Red and green banners fluttered in Shi'ite neighbourhoods in Kabul, the Afghan capital, while armed volunteer groups stood guard at mosques and major intersections.
Attacks in recent years targeting the country's mainly Shi'ite Hazara minority have been claimed by an affiliate of Islamic State, and worsening security has led to a sharp reduction in large public gatherings.
In Bangladesh, a majority Muslim nation of 160 million, where Islamist militants have targeted Shi'ite shrines and mosques over the past few years, authorities said they had tightened security.
"Although there is no specific threat, we have taken all possible measures to avoid any unexpected incidents," said Asaduzzaman Mia, the chief of metropolitan police in Dhaka, the capital.

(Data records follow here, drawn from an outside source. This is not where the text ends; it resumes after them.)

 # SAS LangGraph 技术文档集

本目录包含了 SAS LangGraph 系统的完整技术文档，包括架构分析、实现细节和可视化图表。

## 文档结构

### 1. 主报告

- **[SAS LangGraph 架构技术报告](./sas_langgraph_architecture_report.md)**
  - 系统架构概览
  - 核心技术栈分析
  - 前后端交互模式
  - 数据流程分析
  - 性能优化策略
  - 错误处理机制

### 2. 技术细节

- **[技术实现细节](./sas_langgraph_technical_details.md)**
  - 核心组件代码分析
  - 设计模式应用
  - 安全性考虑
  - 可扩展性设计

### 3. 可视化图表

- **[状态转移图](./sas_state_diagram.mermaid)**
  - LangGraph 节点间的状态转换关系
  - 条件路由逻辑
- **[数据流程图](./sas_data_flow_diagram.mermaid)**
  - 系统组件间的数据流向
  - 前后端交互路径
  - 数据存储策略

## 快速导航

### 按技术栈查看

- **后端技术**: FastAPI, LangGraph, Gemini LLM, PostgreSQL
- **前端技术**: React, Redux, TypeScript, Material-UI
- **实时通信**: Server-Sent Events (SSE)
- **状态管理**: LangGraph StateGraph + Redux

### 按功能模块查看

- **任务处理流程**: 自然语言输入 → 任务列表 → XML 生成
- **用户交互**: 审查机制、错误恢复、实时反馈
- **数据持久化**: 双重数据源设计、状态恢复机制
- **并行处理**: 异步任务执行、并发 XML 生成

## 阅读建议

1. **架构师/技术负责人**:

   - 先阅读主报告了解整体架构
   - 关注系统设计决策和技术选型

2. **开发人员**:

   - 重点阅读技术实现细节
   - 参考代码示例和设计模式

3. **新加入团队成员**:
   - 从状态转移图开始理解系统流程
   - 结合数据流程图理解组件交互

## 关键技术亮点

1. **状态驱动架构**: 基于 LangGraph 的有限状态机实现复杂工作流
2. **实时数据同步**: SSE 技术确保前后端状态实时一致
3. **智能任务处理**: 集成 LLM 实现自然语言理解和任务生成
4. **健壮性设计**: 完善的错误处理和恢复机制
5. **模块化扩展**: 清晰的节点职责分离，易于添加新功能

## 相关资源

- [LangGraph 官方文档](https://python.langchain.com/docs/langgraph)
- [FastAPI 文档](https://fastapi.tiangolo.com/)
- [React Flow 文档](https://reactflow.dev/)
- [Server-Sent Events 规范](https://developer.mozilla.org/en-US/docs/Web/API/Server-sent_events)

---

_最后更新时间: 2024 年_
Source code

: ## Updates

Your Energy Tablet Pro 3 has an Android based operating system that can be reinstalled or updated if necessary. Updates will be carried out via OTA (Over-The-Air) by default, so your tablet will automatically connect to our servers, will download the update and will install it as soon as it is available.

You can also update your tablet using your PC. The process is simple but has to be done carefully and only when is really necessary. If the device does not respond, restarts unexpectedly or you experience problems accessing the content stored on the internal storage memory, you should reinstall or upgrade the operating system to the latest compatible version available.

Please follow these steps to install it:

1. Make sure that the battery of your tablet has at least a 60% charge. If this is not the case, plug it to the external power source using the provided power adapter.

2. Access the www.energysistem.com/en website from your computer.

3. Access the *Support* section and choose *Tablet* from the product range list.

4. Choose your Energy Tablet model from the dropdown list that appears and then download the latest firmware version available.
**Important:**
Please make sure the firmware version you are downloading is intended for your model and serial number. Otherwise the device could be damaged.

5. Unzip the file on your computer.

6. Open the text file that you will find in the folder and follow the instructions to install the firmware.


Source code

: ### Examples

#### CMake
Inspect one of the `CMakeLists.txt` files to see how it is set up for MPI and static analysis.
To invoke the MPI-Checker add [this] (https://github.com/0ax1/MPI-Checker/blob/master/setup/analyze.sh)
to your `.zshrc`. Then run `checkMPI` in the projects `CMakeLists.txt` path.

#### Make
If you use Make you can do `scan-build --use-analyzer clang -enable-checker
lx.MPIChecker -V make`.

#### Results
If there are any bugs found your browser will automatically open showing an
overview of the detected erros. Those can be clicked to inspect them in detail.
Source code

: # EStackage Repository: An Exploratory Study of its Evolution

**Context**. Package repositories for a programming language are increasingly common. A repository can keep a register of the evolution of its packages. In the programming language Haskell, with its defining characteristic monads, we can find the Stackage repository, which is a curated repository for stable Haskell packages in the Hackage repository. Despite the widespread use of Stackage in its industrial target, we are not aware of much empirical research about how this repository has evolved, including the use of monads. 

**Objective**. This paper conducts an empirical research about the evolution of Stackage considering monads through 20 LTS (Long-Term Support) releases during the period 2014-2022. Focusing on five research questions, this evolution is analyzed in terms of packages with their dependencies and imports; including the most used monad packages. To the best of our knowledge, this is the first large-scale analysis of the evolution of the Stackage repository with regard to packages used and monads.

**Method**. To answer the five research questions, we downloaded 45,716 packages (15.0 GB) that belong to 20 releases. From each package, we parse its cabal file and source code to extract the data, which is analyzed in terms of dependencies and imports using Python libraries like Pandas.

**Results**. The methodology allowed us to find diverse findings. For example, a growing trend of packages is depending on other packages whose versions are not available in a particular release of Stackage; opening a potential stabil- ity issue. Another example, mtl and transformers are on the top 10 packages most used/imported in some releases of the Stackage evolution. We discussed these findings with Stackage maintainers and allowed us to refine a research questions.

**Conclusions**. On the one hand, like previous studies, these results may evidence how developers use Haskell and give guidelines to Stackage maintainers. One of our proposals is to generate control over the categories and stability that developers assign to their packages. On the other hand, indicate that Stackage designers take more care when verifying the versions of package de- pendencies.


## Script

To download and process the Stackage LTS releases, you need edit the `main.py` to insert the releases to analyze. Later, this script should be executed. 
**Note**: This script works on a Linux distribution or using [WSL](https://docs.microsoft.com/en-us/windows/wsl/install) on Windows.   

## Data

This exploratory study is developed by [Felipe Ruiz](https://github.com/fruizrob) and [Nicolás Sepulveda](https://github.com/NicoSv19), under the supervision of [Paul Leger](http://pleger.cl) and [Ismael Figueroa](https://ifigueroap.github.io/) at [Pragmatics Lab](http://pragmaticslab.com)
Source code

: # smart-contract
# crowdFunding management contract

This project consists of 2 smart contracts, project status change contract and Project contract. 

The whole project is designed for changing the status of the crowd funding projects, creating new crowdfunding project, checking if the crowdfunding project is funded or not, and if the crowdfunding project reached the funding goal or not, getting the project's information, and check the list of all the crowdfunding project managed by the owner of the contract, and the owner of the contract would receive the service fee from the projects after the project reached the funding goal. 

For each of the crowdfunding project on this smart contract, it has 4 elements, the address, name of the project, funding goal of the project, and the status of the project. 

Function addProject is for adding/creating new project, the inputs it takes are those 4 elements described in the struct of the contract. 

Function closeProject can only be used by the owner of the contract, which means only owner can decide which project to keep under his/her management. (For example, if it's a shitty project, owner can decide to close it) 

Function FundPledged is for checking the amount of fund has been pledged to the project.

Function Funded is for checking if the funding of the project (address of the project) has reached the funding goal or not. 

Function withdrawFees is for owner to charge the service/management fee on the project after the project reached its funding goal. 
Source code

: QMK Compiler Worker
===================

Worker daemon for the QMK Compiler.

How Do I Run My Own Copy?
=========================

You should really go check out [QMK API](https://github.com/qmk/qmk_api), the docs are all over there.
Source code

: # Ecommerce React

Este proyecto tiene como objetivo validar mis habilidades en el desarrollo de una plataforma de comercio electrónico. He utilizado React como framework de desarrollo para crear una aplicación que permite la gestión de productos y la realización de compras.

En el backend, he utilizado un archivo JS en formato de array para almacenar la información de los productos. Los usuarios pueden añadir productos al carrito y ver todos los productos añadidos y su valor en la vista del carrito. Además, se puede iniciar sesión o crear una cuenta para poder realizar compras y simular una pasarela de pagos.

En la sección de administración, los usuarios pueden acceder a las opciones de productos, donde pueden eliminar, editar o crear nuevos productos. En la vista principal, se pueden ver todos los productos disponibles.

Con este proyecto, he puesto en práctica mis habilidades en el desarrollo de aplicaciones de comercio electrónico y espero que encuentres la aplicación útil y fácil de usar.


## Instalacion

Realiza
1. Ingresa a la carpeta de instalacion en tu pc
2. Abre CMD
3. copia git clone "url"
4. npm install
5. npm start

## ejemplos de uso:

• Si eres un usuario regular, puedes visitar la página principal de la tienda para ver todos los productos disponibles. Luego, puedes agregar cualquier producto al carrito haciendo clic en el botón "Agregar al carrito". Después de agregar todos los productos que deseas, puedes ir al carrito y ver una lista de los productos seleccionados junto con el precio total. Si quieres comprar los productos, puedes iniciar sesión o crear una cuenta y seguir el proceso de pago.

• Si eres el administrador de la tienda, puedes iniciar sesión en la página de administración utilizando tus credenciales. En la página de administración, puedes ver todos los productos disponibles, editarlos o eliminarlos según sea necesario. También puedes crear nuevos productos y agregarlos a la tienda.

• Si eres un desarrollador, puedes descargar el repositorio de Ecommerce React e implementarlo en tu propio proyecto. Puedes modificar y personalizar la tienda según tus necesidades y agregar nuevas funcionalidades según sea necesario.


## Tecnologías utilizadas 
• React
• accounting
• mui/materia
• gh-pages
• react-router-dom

Ashura falls on the 10th day of the lunar calendar month of Muharram and commemorates the martyrdom in 680 AD of Imam Hussain Ibn Ali, one of the grandsons of the Prophet Mohammad, near Karbala in what is now Iraq.
Shi'ites mark the festival with large public rituals, sometimes involving bloody self-flagellation or cutting to signify a link with the sufferings of Hussain, whose death symbolises a wider struggle against oppression and tyranny.
"It is not just a ritual, but also an occasion to confess the mistakes we have made in the past," said Humayan Kabir, a Shi'ite Muslim in the old part of Dhaka.
The death of Hussain eventually led to the division of Islam into the two main Sunni and Shi'ite sects and in recent years, the festival has been scarred by bloody sectarian attacks in many countries.
In India, Shi'ites were making preparations to mark the festival on Friday, in line with the customary sighting of the moon.
"We enact the battle of Karbala and want to show that if we had been there we would have fought alongside Hussain and his family," said Nasir Hussain, a resident of the disputed Himalayan region of Kashmir.
Mourners will gather in the financial capital of Mumbai on Thursday for a pre-Ashura procession during which they whip themselves, walk over burning coals and perform with fire.
"The stand that Imam Hussain took all those years ago reinforces my belief in the goodness of society," said Najaf, a mourner in India's southern tech hub of Bengaluru.
"It reminds me to fight for my beliefs no matter what. He lost the battle, but what he fought for still holds true to this very day."